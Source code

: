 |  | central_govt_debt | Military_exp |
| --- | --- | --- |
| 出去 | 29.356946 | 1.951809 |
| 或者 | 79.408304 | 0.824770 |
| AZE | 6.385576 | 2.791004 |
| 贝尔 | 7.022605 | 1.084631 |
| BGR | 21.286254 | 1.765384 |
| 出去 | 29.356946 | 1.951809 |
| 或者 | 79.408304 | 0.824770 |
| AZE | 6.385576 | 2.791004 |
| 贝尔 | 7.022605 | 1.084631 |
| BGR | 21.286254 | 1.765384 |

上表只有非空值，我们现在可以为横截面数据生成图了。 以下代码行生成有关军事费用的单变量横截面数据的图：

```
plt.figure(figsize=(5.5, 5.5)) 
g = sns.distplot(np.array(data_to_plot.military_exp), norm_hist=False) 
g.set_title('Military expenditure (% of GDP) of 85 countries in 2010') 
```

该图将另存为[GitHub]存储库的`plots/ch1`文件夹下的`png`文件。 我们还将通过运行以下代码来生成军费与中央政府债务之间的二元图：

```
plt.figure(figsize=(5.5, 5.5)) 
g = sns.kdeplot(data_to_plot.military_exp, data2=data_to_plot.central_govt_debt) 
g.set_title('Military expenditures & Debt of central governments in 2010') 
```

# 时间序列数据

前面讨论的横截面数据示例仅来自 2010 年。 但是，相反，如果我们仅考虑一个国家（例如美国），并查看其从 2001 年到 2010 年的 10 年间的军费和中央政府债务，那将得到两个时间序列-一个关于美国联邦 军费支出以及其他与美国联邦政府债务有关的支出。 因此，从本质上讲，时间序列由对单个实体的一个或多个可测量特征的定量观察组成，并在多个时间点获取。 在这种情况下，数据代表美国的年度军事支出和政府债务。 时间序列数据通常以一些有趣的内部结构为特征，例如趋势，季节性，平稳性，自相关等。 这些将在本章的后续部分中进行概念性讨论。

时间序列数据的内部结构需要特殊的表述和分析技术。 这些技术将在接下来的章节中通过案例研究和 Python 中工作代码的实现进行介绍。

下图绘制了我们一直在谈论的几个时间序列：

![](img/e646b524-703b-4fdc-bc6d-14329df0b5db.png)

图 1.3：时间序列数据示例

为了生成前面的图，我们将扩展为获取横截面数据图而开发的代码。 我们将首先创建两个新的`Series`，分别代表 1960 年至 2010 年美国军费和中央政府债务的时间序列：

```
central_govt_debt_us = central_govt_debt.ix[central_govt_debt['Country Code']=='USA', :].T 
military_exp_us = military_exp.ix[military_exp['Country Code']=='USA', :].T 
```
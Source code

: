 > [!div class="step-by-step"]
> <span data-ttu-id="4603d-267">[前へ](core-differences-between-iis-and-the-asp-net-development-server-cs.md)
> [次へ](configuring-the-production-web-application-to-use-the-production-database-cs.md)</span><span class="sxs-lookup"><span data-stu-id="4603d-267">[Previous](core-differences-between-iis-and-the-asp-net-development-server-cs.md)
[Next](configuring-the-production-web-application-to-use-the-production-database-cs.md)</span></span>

### What the task asks
Go through the material and copy every line in which the word "database" occurs.

### Task result
> [次へ](configuring-the-production-web-application-to-use-the-production-database-cs.md)</span><span class="sxs-lookup"><span data-stu-id="4603d-267">[Previous](core-differences-between-iis-and-the-asp-net-development-server-cs.md)
[Next](configuring-the-production-web-application-to-use-the-production-database-cs.md)</span></span>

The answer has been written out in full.